The principal methods used to estimate the market value of a property are as follows:

  • The market comparison approach
  • The income approach
  • The cost approach

The choice of the method used depends on the availability of information, the circumstances of the market and the condition of the property to be valued. In the next section we will present a summary of the most utilized methods for calculating the market value of a property, taken from the “Codice per la valutazione degli immobili” published by ABI.

The Market Comparison Approach

The market comparison approach is based on the collection of market prices and other characteristics of properties that fall within the same market segment as the property to be valued.

When the information about this segment of the market is available, the method of market comparison provides the best estimation of the value of a property at any given time. The limitation of this approach is that it strongly relies on the specific market conditions at a certain point in time (for instance during market “bubbles” when property values are inflated) and therefore it may indicate a value significantly different from historical data and subject to a correction at a later point in time.

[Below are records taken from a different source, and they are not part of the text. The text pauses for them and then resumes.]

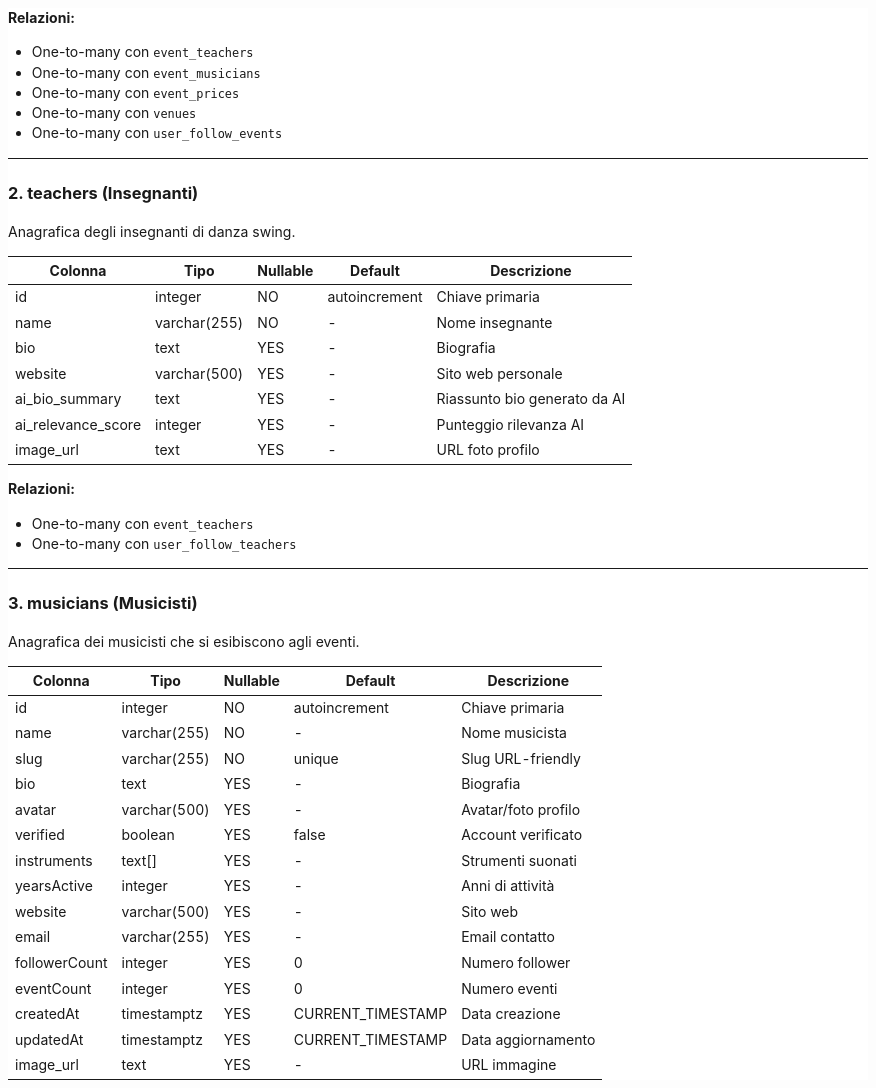 **Relazioni:**
- One-to-many con `event_teachers`
- One-to-many con `event_musicians`
- One-to-many con `event_prices`
- One-to-many con `venues`
- One-to-many con `user_follow_events`

---

### 2. **teachers** (Insegnanti)
Anagrafica degli insegnanti di danza swing.

| Colonna | Tipo | Nullable | Default | Descrizione |
|---------|------|----------|---------|-------------|
| id | integer | NO | autoincrement | Chiave primaria |
| name | varchar(255) | NO | - | Nome insegnante |
| bio | text | YES | - | Biografia |
| website | varchar(500) | YES | - | Sito web personale |
| ai_bio_summary | text | YES | - | Riassunto bio generato da AI |
| ai_relevance_score | integer | YES | - | Punteggio rilevanza AI |
| image_url | text | YES | - | URL foto profilo |

**Relazioni:**
- One-to-many con `event_teachers`
- One-to-many con `user_follow_teachers`

---

### 3. **musicians** (Musicisti)
Anagrafica dei musicisti che si esibiscono agli eventi.

| Colonna | Tipo | Nullable | Default | Descrizione |
|---------|------|----------|---------|-------------|
| id | integer | NO | autoincrement | Chiave primaria |
| name | varchar(255) | NO | - | Nome musicista |
| slug | varchar(255) | NO | unique | Slug URL-friendly |
| bio | text | YES | - | Biografia |
| avatar | varchar(500) | YES | - | Avatar/foto profilo |
| verified | boolean | YES | false | Account verificato |
| instruments | text[] | YES | - | Strumenti suonati |
| yearsActive | integer | YES | - | Anni di attività |
| website | varchar(500) | YES | - | Sito web |
| email | varchar(255) | YES | - | Email contatto |
| followerCount | integer | YES | 0 | Numero follower |
| eventCount | integer | YES | 0 | Numero eventi |
| createdAt | timestamptz | YES | CURRENT_TIMESTAMP | Data creazione |
| updatedAt | timestamptz | YES | CURRENT_TIMESTAMP | Data aggiornamento |
| image_url | text | YES | - | URL immagine |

Following the collection and verification of property information, a set of comparable properties is then used to value the chosen property.

The Income Approach

The income approach is based on the capitalization of the income of a property and is therefore suitable for the valuation of properties which will produce a yield.

In the income approach, both the quantitative values, for example the rental amounts and the property characteristics and the qualitative information (for instance the terms and conditions of the contractual agreement) are collected.

The time projection of the property yield should be appropriate and reasonable, under the fair assumption that the property is managed by an efficient operator or a competent administrator.

The income approach includes procedures to analyse the capacity of a property to generate monetary benefits and the possibility to convert these benefits into capital gains.

The financial method can be performed in three different ways:

  • The procedure of direct capitalization
  • The procedure of financial capitalization
  • The analysis of discounted cash flow

The first two methods are based on the capitalization rate which is obtained dividing the rent by the property price. In both cases the rate is calculated net of expenses.

The direct capitalization procedure directly converts the annual market rent of the property into the market value of the property itself, dividing the rent by the capitalization rate.

The procedure of financial capitalization takes into account the series of annual rents and the resale value of the property at the time of sale.

The discounted cash flow analysis calculates the present value of the property cash flows at the valuation date. The cash flow is composed of the inflows and outflows of the property that is being valued. The current net value can refer to the whole property or to one of its independent parts.

The Cost Approach

The cost method is based on estimating the value of the area that has been built upon and the cost of reconstructing the existing building, also taking into account any depreciation due to age or disuse. In other words the replacement cost can be estimated as a the cost of substituting the building with a new one with the same features and functions.

The cost of redevelopment is comprised of the cost of the construction and of other expenses (infrastructure costs, authorizations and permits, professional fees etc.). The redevelopment cost includes the net profit of the construction company as well as the cost of demolition of the existing building.

The depreciation regards the physical impairment, the functional impairment and the economic obsolescence of the building. The cost method can be used for the valuation of properties susceptible to re-development (new constructions or renovations).

The Cost factors

In the tables below we provide an indication of the % variation to apply to the average price of the properties located in the same area.

The value per square metre that is obtained applying those variations has to be multiplied by the total surface area of the property, which includes internal walls and other surfaces like gardens, parking spaces etc… (the latter ones have to be discounted by an appropriate coefficient).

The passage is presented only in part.